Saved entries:

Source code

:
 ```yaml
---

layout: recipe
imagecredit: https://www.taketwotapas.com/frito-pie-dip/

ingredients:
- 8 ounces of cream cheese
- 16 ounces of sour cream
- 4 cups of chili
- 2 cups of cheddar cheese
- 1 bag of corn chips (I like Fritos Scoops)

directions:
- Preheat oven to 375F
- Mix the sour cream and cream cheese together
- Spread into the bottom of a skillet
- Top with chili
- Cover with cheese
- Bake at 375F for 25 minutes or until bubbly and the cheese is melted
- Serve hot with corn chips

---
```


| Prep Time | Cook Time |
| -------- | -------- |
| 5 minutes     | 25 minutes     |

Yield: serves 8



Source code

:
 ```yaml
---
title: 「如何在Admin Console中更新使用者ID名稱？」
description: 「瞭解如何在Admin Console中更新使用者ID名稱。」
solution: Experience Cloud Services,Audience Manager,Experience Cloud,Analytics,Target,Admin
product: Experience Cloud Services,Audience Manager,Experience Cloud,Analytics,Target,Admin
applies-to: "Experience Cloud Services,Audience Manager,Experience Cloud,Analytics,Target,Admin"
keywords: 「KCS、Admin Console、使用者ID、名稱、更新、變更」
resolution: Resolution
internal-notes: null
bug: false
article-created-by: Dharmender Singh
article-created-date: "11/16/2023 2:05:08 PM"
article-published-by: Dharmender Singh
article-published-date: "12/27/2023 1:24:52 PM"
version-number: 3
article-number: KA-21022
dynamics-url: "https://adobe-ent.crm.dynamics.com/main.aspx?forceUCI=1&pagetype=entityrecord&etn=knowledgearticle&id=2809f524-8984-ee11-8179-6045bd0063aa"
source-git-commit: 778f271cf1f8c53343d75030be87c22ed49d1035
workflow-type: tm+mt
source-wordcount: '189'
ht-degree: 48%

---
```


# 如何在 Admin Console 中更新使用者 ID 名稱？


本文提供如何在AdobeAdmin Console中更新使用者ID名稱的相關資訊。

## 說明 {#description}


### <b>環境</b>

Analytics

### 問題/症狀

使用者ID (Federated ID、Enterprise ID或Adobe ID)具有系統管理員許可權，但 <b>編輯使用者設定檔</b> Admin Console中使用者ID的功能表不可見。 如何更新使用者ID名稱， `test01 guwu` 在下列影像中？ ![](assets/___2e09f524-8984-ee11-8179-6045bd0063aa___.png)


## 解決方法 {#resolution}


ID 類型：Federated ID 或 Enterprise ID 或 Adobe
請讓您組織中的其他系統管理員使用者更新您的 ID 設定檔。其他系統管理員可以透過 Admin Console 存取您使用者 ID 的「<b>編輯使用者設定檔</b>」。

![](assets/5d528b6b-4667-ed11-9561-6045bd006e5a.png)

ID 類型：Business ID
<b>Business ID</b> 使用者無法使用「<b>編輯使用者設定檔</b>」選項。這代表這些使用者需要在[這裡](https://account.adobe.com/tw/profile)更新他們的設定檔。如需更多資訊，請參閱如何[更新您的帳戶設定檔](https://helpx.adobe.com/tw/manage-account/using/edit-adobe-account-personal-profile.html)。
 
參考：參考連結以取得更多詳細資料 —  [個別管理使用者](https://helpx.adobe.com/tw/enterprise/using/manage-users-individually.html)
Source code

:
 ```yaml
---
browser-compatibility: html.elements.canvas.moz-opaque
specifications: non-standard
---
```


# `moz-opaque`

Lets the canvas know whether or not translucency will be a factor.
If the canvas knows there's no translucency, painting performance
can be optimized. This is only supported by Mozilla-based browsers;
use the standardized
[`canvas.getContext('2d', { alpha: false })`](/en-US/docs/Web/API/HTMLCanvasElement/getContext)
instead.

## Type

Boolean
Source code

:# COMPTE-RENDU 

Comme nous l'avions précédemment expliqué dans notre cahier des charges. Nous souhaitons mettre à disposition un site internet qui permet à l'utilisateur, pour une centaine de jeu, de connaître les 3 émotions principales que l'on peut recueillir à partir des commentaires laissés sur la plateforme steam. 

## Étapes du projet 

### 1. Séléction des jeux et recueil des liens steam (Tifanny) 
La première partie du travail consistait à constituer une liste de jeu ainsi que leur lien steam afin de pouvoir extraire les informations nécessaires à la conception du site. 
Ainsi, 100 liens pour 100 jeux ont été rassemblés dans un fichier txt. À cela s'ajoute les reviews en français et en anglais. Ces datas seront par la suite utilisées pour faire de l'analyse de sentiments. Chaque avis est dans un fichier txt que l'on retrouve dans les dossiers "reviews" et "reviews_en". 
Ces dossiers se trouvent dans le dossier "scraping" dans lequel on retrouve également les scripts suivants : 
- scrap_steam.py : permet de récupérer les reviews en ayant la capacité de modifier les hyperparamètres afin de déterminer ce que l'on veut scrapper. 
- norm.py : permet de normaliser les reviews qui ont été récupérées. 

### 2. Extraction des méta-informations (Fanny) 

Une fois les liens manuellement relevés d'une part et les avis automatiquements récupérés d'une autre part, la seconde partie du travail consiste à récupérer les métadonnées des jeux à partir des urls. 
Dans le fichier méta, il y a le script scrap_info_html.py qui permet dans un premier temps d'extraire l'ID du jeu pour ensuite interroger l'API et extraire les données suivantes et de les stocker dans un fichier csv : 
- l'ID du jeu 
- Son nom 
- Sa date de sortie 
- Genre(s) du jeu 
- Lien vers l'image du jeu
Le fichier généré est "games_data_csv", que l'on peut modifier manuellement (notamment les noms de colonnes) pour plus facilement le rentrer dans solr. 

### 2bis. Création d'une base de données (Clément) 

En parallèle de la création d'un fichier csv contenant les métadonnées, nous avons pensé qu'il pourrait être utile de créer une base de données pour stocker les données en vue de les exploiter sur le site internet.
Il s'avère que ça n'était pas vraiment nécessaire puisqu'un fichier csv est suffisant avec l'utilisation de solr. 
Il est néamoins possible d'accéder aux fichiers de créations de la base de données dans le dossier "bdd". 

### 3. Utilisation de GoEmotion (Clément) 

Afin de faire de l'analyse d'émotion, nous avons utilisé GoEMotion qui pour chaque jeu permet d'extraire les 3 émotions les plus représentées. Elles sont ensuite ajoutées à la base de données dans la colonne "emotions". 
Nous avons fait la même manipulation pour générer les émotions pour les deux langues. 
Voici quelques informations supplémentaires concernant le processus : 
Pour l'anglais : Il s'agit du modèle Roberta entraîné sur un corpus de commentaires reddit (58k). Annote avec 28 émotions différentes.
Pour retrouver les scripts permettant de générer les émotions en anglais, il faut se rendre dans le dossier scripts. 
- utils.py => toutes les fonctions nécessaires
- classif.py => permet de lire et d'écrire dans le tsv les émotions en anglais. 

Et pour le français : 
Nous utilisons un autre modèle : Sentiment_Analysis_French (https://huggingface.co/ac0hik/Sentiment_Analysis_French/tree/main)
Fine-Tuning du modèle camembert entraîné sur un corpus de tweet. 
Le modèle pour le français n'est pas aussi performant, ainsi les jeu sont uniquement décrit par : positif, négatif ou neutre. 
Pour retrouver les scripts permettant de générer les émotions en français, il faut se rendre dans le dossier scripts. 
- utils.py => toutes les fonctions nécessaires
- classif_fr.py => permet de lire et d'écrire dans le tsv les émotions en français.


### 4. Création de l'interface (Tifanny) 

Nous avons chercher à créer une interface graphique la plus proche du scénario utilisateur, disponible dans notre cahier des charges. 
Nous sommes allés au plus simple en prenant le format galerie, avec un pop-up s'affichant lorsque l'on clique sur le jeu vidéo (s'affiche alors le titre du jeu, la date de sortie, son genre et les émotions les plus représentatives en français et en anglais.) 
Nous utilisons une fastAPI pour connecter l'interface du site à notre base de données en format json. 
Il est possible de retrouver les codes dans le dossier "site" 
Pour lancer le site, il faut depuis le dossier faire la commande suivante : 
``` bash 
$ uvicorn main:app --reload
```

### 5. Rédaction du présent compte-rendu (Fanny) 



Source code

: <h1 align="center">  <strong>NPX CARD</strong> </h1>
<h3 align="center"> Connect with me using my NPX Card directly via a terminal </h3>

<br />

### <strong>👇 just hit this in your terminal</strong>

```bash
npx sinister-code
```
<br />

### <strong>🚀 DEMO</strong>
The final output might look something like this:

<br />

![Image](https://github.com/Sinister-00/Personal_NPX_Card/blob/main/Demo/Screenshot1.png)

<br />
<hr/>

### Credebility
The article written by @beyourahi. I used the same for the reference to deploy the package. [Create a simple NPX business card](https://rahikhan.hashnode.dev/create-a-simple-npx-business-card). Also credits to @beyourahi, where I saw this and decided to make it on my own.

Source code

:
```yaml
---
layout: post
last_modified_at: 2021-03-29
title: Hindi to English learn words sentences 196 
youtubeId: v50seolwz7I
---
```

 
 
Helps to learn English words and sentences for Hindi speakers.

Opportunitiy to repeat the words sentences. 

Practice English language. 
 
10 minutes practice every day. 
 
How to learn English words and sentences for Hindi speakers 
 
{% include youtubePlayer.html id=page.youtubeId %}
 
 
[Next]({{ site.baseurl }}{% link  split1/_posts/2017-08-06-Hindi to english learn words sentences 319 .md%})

Your task: Each line that contains the string "charges" should be copied from the data above.

Result for this task:
Comme nous l'avions précédemment expliqué dans notre cahier des charges. Nous souhaitons mettre à disposition un site internet qui permet à l'utilisateur, pour une centaine de jeu, de connaître les 3 émotions principales que l'on peut recueillir à partir des commentaires laissés sur la plateforme steam. 
Nous avons chercher à créer une interface graphique la plus proche du scénario utilisateur, disponible dans notre cahier des charges. 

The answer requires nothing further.